### Saved data entries
◇ ◇ ◇
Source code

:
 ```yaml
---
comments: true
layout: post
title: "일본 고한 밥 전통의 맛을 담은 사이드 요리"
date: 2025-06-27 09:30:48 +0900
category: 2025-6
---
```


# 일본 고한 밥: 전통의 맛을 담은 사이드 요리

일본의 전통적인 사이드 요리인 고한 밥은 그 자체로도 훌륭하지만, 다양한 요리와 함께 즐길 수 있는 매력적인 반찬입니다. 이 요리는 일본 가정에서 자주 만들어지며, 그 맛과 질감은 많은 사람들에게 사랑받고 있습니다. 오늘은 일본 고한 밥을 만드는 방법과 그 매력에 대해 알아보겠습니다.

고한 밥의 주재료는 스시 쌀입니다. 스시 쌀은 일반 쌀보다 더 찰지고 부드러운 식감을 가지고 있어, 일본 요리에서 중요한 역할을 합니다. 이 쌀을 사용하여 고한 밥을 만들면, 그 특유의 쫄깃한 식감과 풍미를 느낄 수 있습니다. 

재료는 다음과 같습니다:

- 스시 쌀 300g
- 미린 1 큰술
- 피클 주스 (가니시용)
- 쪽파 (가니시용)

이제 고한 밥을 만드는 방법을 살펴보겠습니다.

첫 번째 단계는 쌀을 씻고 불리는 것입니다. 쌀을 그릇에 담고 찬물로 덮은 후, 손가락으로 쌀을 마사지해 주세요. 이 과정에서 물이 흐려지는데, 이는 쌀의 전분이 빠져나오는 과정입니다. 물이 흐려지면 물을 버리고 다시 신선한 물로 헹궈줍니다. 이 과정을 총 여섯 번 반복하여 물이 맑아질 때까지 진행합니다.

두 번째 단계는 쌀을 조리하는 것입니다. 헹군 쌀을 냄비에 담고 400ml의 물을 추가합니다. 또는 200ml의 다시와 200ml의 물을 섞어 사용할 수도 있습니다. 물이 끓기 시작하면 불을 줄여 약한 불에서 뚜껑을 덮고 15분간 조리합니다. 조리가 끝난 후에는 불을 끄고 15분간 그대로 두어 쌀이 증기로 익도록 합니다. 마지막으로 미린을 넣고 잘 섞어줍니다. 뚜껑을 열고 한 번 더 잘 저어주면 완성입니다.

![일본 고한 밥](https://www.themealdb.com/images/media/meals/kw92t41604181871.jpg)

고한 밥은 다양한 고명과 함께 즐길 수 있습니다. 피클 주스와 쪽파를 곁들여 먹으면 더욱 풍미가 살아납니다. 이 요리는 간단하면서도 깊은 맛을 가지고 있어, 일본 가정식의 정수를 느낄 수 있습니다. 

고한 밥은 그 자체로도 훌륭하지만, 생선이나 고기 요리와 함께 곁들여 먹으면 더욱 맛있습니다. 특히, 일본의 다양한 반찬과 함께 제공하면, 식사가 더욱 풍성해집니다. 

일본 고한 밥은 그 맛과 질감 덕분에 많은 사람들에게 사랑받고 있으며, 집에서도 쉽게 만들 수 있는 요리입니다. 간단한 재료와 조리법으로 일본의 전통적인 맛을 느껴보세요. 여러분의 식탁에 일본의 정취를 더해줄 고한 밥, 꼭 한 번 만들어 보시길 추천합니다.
◇ ◇ ◇
### Work instructions
Each record above should be repeated exactly as it appears.

### Result of this task
Source code

:
 ```yaml
---
comments: true
layout: post
title: "일본 고한 밥 전통의 맛을 담은 사이드 요리"
date: 2025-06-27 09:30:48 +0900
category: 2025-6
---
```


# 일본 고한 밥: 전통의 맛을 담은 사이드 요리

일본의 전통적인 사이드 요리인 고한 밥은 그 자체로도 훌륭하지만, 다양한 요리와 함께 즐길 수 있는 매력적인 반찬입니다. 이 요리는 일본 가정에서 자주 만들어지며, 그 맛과 질감은 많은 사람들에게 사랑받고 있습니다. 오늘은 일본 고한 밥을 만드는 방법과 그 매력에 대해 알아보겠습니다.

고한 밥의 주재료는 스시 쌀입니다. 스시 쌀은 일반 쌀보다 더 찰지고 부드러운 식감을 가지고 있어, 일본 요리에서 중요한 역할을 합니다. 이 쌀을 사용하여 고한 밥을 만들면, 그 특유의 쫄깃한 식감과 풍미를 느낄 수 있습니다. 

재료는 다음과 같습니다:

- 스시 쌀 300g
- 미린 1 큰술
- 피클 주스 (가니시용)
- 쪽파 (가니시용)

이제 고한 밥을 만드는 방법을 살펴보겠습니다.

첫 번째 단계는 쌀을 씻고 불리는 것입니다. 쌀을 그릇에 담고 찬물로 덮은 후, 손가락으로 쌀을 마사지해 주세요. 이 과정에서 물이 흐려지는데, 이는 쌀의 전분이 빠져나오는 과정입니다. 물이 흐려지면 물을 버리고 다시 신선한 물로 헹궈줍니다. 이 과정을 총 여섯 번 반복하여 물이 맑아질 때까지 진행합니다.

두 번째 단계는 쌀을 조리하는 것입니다. 헹군 쌀을 냄비에 담고 400ml의 물을 추가합니다. 또는 200ml의 다시와 200ml의 물을 섞어 사용할 수도 있습니다. 물이 끓기 시작하면 불을 줄여 약한 불에서 뚜껑을 덮고 15분간 조리합니다. 조리가 끝난 후에는 불을 끄고 15분간 그대로 두어 쌀이 증기로 익도록 합니다. 마지막으로 미린을 넣고 잘 섞어줍니다. 뚜껑을 열고 한 번 더 잘 저어주면 완성입니다.

![일본 고한 밥](https://www.themealdb.com/images/media/meals/kw92t41604181871.jpg)

고한 밥은 다양한 고명과 함께 즐길 수 있습니다. 피클 주스와 쪽파를 곁들여 먹으면 더욱 풍미가 살아납니다. 이 요리는 간단하면서도 깊은 맛을 가지고 있어, 일본 가정식의 정수를 느낄 수 있습니다. 

고한 밥은 그 자체로도 훌륭하지만, 생선이나 고기 요리와 함께 곁들여 먹으면 더욱 맛있습니다. 특히, 일본의 다양한 반찬과 함께 제공하면, 식사가 더욱 풍성해집니다. 

일본 고한 밥은 그 맛과 질감 덕분에 많은 사람들에게 사랑받고 있으며, 집에서도 쉽게 만들 수 있는 요리입니다. 간단한 재료와 조리법으로 일본의 전통적인 맛을 느껴보세요. 여러분의 식탁에 일본의 정취를 더해줄 고한 밥, 꼭 한 번 만들어 보시길 추천합니다.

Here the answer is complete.